- **Exercise**: Among the entries that follow, find every line with the word "secure" and copy it.

--- Data for analysis ---

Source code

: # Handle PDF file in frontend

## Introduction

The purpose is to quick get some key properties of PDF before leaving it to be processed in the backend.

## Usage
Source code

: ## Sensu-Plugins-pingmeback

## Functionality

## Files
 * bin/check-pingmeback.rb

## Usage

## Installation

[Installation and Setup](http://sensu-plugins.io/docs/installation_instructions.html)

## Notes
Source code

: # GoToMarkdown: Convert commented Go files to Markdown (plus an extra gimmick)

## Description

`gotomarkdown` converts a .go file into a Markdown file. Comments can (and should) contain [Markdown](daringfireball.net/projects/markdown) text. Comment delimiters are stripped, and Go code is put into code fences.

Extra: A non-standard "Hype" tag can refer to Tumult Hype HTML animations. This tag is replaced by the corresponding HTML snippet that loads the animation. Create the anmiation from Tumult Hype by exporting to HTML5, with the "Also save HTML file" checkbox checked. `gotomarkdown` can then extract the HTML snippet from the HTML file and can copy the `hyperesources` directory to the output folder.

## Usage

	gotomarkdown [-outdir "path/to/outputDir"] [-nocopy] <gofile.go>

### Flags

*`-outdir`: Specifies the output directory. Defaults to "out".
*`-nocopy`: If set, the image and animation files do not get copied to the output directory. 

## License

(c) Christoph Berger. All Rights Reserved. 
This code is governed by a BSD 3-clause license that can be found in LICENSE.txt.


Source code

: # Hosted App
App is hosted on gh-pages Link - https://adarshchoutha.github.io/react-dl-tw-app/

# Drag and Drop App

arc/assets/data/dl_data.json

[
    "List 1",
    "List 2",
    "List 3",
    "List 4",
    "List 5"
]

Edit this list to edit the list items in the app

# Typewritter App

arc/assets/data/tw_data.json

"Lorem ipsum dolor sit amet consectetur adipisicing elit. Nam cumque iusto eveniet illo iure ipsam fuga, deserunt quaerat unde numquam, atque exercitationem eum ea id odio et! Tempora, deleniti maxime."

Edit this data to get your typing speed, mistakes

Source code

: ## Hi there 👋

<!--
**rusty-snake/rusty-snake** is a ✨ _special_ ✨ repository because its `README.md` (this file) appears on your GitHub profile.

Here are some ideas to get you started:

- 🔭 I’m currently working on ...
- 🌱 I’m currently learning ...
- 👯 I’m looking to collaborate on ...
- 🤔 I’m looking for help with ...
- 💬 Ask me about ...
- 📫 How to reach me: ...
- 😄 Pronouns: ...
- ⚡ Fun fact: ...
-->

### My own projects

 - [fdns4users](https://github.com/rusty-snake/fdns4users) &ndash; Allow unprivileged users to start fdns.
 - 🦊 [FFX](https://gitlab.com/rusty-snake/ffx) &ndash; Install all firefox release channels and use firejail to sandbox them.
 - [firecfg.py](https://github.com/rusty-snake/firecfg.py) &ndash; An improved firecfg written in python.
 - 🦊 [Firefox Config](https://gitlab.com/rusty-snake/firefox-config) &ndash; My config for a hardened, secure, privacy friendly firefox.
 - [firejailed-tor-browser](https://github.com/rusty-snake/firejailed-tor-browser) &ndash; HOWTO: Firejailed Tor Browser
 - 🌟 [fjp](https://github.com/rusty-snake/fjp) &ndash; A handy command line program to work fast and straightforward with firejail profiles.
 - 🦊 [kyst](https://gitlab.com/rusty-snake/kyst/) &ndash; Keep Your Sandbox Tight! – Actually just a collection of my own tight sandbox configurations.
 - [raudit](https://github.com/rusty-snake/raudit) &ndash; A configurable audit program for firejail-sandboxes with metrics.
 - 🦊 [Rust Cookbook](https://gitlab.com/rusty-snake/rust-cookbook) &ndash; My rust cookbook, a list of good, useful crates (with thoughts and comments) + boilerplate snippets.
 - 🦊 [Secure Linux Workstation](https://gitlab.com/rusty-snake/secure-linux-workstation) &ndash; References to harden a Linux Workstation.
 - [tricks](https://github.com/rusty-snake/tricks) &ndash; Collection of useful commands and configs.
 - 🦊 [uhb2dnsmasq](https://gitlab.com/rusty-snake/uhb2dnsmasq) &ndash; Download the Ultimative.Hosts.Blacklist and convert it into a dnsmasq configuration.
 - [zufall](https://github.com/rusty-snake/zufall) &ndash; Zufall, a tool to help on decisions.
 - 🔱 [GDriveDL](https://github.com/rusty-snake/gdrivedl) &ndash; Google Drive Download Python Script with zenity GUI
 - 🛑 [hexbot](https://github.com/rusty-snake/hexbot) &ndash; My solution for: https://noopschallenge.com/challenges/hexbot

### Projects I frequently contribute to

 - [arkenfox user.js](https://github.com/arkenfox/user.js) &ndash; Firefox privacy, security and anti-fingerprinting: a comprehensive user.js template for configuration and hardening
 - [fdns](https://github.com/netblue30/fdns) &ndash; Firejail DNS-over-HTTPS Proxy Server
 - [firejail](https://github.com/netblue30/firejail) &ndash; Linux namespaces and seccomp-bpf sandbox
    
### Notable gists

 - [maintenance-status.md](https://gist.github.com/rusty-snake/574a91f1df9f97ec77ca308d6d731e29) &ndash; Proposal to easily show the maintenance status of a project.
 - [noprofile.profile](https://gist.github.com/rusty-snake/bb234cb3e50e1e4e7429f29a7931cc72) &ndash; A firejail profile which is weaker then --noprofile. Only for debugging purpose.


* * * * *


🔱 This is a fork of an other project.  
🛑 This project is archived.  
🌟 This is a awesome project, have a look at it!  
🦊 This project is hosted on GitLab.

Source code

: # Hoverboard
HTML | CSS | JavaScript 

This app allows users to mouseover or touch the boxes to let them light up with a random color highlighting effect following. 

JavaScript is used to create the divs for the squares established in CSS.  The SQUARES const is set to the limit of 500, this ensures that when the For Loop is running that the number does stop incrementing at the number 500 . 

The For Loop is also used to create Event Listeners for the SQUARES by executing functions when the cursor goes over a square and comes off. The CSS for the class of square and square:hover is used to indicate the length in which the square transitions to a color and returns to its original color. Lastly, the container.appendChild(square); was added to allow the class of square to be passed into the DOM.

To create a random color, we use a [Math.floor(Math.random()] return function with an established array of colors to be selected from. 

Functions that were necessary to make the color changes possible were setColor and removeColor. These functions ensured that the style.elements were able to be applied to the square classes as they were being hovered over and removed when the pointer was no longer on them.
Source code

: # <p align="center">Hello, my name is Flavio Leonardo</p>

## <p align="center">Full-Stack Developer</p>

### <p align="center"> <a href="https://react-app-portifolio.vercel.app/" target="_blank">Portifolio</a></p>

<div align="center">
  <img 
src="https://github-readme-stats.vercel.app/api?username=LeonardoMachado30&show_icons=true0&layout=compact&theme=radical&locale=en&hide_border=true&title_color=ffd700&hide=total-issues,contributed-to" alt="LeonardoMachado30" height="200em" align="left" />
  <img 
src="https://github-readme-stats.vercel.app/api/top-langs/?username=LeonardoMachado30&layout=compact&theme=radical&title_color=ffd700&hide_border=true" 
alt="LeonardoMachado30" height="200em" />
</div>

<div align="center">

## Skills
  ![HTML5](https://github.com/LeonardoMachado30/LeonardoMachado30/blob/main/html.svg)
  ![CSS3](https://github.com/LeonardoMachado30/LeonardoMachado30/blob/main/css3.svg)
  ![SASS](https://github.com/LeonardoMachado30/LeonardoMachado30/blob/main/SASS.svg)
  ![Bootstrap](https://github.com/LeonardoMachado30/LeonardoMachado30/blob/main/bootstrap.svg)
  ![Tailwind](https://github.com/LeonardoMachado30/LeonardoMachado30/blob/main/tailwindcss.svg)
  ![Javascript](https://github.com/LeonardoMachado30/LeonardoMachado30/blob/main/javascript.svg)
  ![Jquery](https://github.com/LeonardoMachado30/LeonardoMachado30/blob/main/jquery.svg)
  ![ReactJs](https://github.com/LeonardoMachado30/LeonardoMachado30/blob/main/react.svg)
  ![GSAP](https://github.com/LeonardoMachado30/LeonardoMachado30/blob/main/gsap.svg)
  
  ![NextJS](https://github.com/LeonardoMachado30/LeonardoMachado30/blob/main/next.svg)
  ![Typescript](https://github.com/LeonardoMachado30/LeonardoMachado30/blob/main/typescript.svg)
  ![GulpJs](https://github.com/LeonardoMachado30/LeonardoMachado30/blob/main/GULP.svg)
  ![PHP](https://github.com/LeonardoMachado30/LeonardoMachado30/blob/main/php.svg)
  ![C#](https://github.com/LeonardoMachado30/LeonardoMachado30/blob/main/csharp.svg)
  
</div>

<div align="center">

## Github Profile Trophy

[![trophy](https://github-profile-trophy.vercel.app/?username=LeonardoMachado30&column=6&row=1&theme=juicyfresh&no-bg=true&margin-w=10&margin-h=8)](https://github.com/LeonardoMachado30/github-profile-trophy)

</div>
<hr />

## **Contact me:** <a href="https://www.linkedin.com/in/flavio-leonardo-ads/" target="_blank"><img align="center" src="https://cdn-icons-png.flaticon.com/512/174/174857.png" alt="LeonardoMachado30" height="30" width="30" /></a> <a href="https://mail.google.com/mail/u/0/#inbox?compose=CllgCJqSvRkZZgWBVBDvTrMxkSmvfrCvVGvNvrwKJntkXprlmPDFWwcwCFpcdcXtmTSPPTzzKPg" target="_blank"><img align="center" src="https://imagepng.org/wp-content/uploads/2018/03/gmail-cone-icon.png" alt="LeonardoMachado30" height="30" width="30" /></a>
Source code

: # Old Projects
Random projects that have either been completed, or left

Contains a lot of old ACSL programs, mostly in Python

---

- **Exercise solution**:
 - 🦊 [Firefox Config](https://gitlab.com/rusty-snake/firefox-config) &ndash; My config for a hardened, secure, privacy friendly firefox.
 - 🦊 [Secure Linux Workstation](https://gitlab.com/rusty-snake/secure-linux-workstation) &ndash; References to harden a Linux Workstation.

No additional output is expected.